I very much share the sentiment behind the opening sentence to the Wall Street Journal’s op-ed “Reviving Argentina” about the electoral loss of the Peronism in Argentina, but the arithmetic doesn’t work. The editorial board of the Wall Street Journal writes:
History is replete with great nations that decline into tragic despotism and poverty, but less common is the story of national revival and renewed prosperity.
The very first things that could be called “nations” lived in tragic despotism and poverty, and there were no nations that had escaped despotism and poverty. Now there are nations that that have escaped despotism and poverty. So despite some backsliding along the way, transitions for the better have outnumbered transitions for the worse.

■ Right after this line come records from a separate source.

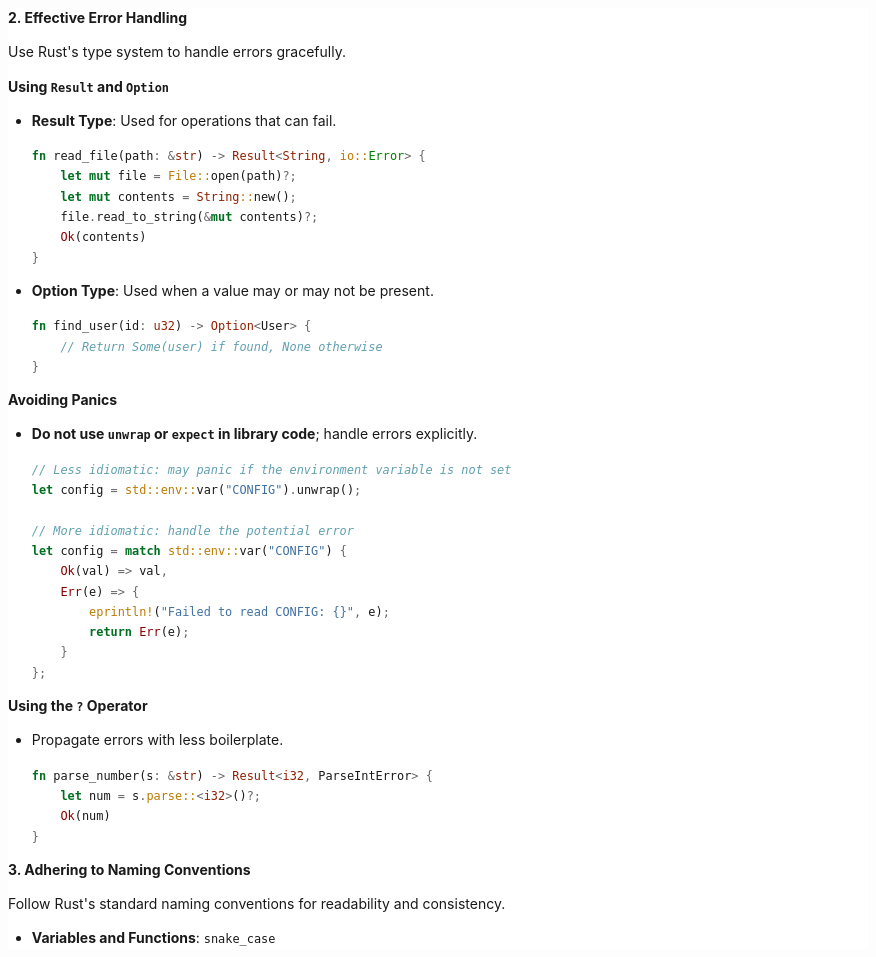 **2. Effective Error Handling**

Use Rust's type system to handle errors gracefully.

**Using `Result` and `Option`**

- **Result Type**: Used for operations that can fail.

  ```rust
  fn read_file(path: &str) -> Result<String, io::Error> {
      let mut file = File::open(path)?;
      let mut contents = String::new();
      file.read_to_string(&mut contents)?;
      Ok(contents)
  }
  ```

- **Option Type**: Used when a value may or may not be present.

  ```rust
  fn find_user(id: u32) -> Option<User> {
      // Return Some(user) if found, None otherwise
  }
  ```

**Avoiding Panics**

- **Do not use `unwrap` or `expect` in library code**; handle errors explicitly.

  ```rust
  // Less idiomatic: may panic if the environment variable is not set
  let config = std::env::var("CONFIG").unwrap();

  // More idiomatic: handle the potential error
  let config = match std::env::var("CONFIG") {
      Ok(val) => val,
      Err(e) => {
          eprintln!("Failed to read CONFIG: {}", e);
          return Err(e);
      }
  };
  ```

**Using the `?` Operator**

- Propagate errors with less boilerplate.

  ```rust
  fn parse_number(s: &str) -> Result<i32, ParseIntError> {
      let num = s.parse::<i32>()?;
      Ok(num)
  }
  ```

**3. Adhering to Naming Conventions**

Follow Rust's standard naming conventions for readability and consistency.

- **Variables and Functions**: `snake_case`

The fact that governance has gotten better over the millenia is a wonder. As I wrote in “Why Thinking about China is the Key to a Free World”:
Freedom is a rarity in human history, and still too much of a rarity in the world today. This should be no surprise. Would-be tyrants abound, and it is not easy to establish a system that keeps them all in check.
There is a lot of grim history behind us, but things are better now, and with our efforts, they can be even better in the future.
Note: There are some tricky issues in the accounting (transitions from non-nationhood to nationhood or vice versa, nations splitting into two or amalgamating into one–or if weighted by number of people, birth and death) but a fair accounting should try to make these kinds of transitions neutral for the question at hand. The bottom line is that things used to be worse than they are now.